The genomic synteny of gene clusters is conserved between the three phages and their closest relatives. Snitter has a large cluster of tail-related CDS (CDS32-40), and a smaller cluster of head-related CDS (CDS43, 48–50) with synteny shared across the closest related phages (CVT22, GP100 and CW02). Furthermore, a cluster of a DNA N-6-adenine-methyltransferase (CDS20), a nuclease (CDS21), a helicase (CDS22), primase/helicase (CDS24), ssDNA-binding protein (CDS27), and an exonuclease (CDS29) follows the structural proteins. The lysis-related CDS (CDS10 spanin and CDS11 lysin)[33] have a predicted methylase (CDS5) relatively close. Lastly, there is the terS (CDS51), terL (CDS52), a polynucleotide kinase (CDS61), and a kinase (CDS60)(Fig. 2A).
Pecta has the fewest predicted functions (Table 1).

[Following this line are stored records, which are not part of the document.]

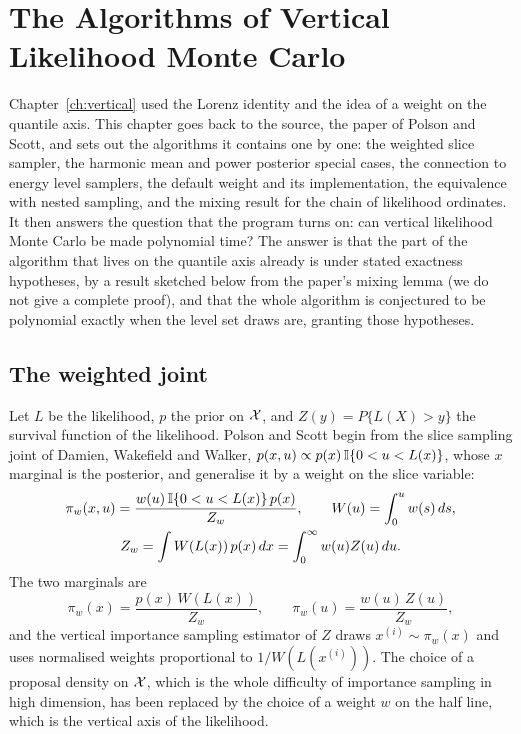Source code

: \chapter{The Algorithms of Vertical Likelihood Monte Carlo}
\label{ch:polsonscott}

Chapter~\ref{ch:vertical} used the Lorenz identity and the idea of a weight on the quantile axis. This chapter goes back to the source, the paper of Polson and Scott, and sets out the algorithms it contains one by one: the weighted slice sampler, the harmonic mean and power posterior special cases, the connection to energy level samplers, the default weight and its implementation, the equivalence with nested sampling, and the mixing result for the chain of likelihood ordinates. It then answers the question that the program turns on: can vertical likelihood Monte Carlo be made polynomial time? The answer is that the part of the algorithm that lives on the quantile axis already is under stated exactness hypotheses, by a result sketched below from the paper's mixing lemma (we do not give a complete proof), and that the whole algorithm is conjectured to be polynomial exactly when the level set draws are, granting those hypotheses.

\section{The weighted joint}

Let $L$ be the likelihood, $p$ the prior on $\cX$, and $Z(y) = P\{ L(X) > y \}$ the survival function of the likelihood. Polson and Scott begin from the slice sampling joint of Damien, Wakefield and Walker, $p(x, u) \propto p(x) \, \Ind\{ 0 < u < L(x) \}$, whose $x$ marginal is the posterior, and generalise it by a weight on the slice variable:
\[
\begin{gathered}
\pi_w(x, u) = \frac{ w(u) \, \Ind\{ 0 < u < L(x) \} \, p(x) }{ Z_w } , \qquad W(u) = \int_0^u w(s) \, ds , \\
Z_w = \int W(L(x)) \, p(x) \, dx = \int_0^\infty w(u) Z(u) \, du .
\end{gathered}
\]
The two marginals are
\[
\pi_w(x) = \frac{ p(x) \, W(L(x)) }{ Z_w } , \qquad \pi_w(u) = \frac{ w(u) \, Z(u) }{ Z_w } ,
\]
and the vertical importance sampling estimator of $Z$ draws $x^{(i)} \sim \pi_w(x)$ and uses normalised weights proportional to $1 / W(L(x^{(i)}))$. The choice of a proposal density on $\cX$, which is the whole difficulty of importance sampling in high dimension, has been replaced by the choice of a weight $w$ on the half line, which is the vertical axis of the likelihood.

It contains several CDS encoding tail-related proteins, such as tail fiber-related protein (CDS1), tail fiber assembly (CDS2), terL (CDS5), portal (CDS6), and tail adaptor (CDS11), as well as a major capsid (CDS9). No other structural-related CDSs’ were predicted. However, Pecta has an endolysin (CDS19), spanin (CDS21), endonuclease (CDS22), two exonucleases (CDS32 and 43), a DNA polymerase (CDS49), and a ligase (CDS66) predicted (Fig. 2B). The DNA polymerase in Pecta has 54% translated sequence identity (Clinker) to the DNA polymerase in CVT22, but 0% for GP100 and CW02, yet the locus of the DNA polymerase is conserved in all four phages (blue dot with asterisk Fig. 2B).

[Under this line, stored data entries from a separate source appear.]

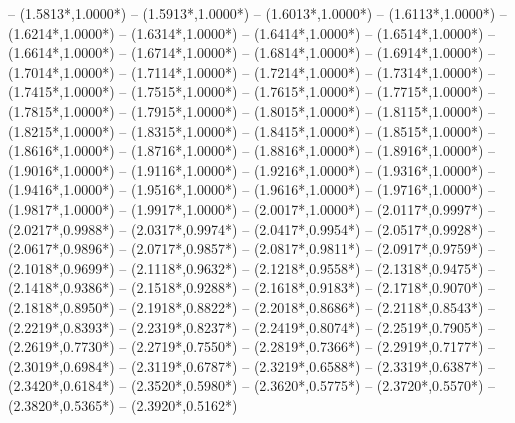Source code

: {	-- ({1.5813*\dx},{1.0000*\dy})
	-- ({1.5913*\dx},{1.0000*\dy})
	-- ({1.6013*\dx},{1.0000*\dy})
	-- ({1.6113*\dx},{1.0000*\dy})
	-- ({1.6214*\dx},{1.0000*\dy})
	-- ({1.6314*\dx},{1.0000*\dy})
	-- ({1.6414*\dx},{1.0000*\dy})
	-- ({1.6514*\dx},{1.0000*\dy})
	-- ({1.6614*\dx},{1.0000*\dy})
	-- ({1.6714*\dx},{1.0000*\dy})
	-- ({1.6814*\dx},{1.0000*\dy})
	-- ({1.6914*\dx},{1.0000*\dy})
	-- ({1.7014*\dx},{1.0000*\dy})
	-- ({1.7114*\dx},{1.0000*\dy})
	-- ({1.7214*\dx},{1.0000*\dy})
	-- ({1.7314*\dx},{1.0000*\dy})
	-- ({1.7415*\dx},{1.0000*\dy})
	-- ({1.7515*\dx},{1.0000*\dy})
	-- ({1.7615*\dx},{1.0000*\dy})
	-- ({1.7715*\dx},{1.0000*\dy})
	-- ({1.7815*\dx},{1.0000*\dy})
	-- ({1.7915*\dx},{1.0000*\dy})
	-- ({1.8015*\dx},{1.0000*\dy})
	-- ({1.8115*\dx},{1.0000*\dy})
	-- ({1.8215*\dx},{1.0000*\dy})
	-- ({1.8315*\dx},{1.0000*\dy})
	-- ({1.8415*\dx},{1.0000*\dy})
	-- ({1.8515*\dx},{1.0000*\dy})
	-- ({1.8616*\dx},{1.0000*\dy})
	-- ({1.8716*\dx},{1.0000*\dy})
	-- ({1.8816*\dx},{1.0000*\dy})
	-- ({1.8916*\dx},{1.0000*\dy})
	-- ({1.9016*\dx},{1.0000*\dy})
	-- ({1.9116*\dx},{1.0000*\dy})
	-- ({1.9216*\dx},{1.0000*\dy})
	-- ({1.9316*\dx},{1.0000*\dy})
	-- ({1.9416*\dx},{1.0000*\dy})
	-- ({1.9516*\dx},{1.0000*\dy})
	-- ({1.9616*\dx},{1.0000*\dy})
	-- ({1.9716*\dx},{1.0000*\dy})
	-- ({1.9817*\dx},{1.0000*\dy})
	-- ({1.9917*\dx},{1.0000*\dy})
	-- ({2.0017*\dx},{1.0000*\dy})
	-- ({2.0117*\dx},{0.9997*\dy})
	-- ({2.0217*\dx},{0.9988*\dy})
	-- ({2.0317*\dx},{0.9974*\dy})
	-- ({2.0417*\dx},{0.9954*\dy})
	-- ({2.0517*\dx},{0.9928*\dy})
	-- ({2.0617*\dx},{0.9896*\dy})
	-- ({2.0717*\dx},{0.9857*\dy})
	-- ({2.0817*\dx},{0.9811*\dy})
	-- ({2.0917*\dx},{0.9759*\dy})
	-- ({2.1018*\dx},{0.9699*\dy})
	-- ({2.1118*\dx},{0.9632*\dy})
	-- ({2.1218*\dx},{0.9558*\dy})
	-- ({2.1318*\dx},{0.9475*\dy})
	-- ({2.1418*\dx},{0.9386*\dy})
	-- ({2.1518*\dx},{0.9288*\dy})
	-- ({2.1618*\dx},{0.9183*\dy})
	-- ({2.1718*\dx},{0.9070*\dy})
	-- ({2.1818*\dx},{0.8950*\dy})
	-- ({2.1918*\dx},{0.8822*\dy})
	-- ({2.2018*\dx},{0.8686*\dy})
	-- ({2.2118*\dx},{0.8543*\dy})
	-- ({2.2219*\dx},{0.8393*\dy})
	-- ({2.2319*\dx},{0.8237*\dy})
	-- ({2.2419*\dx},{0.8074*\dy})
	-- ({2.2519*\dx},{0.7905*\dy})
	-- ({2.2619*\dx},{0.7730*\dy})
	-- ({2.2719*\dx},{0.7550*\dy})
	-- ({2.2819*\dx},{0.7366*\dy})
	-- ({2.2919*\dx},{0.7177*\dy})
	-- ({2.3019*\dx},{0.6984*\dy})
	-- ({2.3119*\dx},{0.6787*\dy})
	-- ({2.3219*\dx},{0.6588*\dy})
	-- ({2.3319*\dx},{0.6387*\dy})
	-- ({2.3420*\dx},{0.6184*\dy})
	-- ({2.3520*\dx},{0.5980*\dy})
	-- ({2.3620*\dx},{0.5775*\dy})
	-- ({2.3720*\dx},{0.5570*\dy})
	-- ({2.3820*\dx},{0.5365*\dy})
	-- ({2.3920*\dx},{0.5162*\dy})
}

Zoomie encodes a DNA and a RNA polymerase (CDS33 and CDS20), with high translated sequence similarity and synteny with its closest relatives (LIMElight, HRP29, and phiKDA1)(Fig. 2C). A podovirus morphology and a RNA polymerase used to be considered defining features of the Autographviridae (auto-graphein), which Zoomie indeed possess[34, 35]. Zoomie has a structural related cluster with a tail fiber (CDS8), internal virion (CDS11), two tail tubular (CDS12 and 13), major capsid (CDS15), and a scaffolding-related protein (CDS16). In regards to predicted enzymes, Zoomie has a holin (CDS2), a spanin (CDS3), a kinase (CDS22), an endonuclease (CDS23), an exonuclease (CDS26), a helicase (CDS34), and a primase (CDS35)(Fig. 2C).
In conclusion, Zoomie, Pecta, and Snitter are all novel Erwinia phages with limited NIS to closest relatives (≤ 60%), which according to the ICTV demarcation guidelines (< 70% NIS) constitute their own novel genera with no known other members currently in the NCBI database (Fig. 1B). They are assigned to existing families by whole-genome DNA sequence and proteomic analysis. Based on the closest relatives we suggest that “Snittervirus” belongs to the subfamily Tempevirinae, family Drexlerviridae, “Pectavirus” belongs to the Zobellviridae family, and that “Zoomievirus” clusters in a potential sub-family together with the genus Limelightvirus within the Autographviridae family.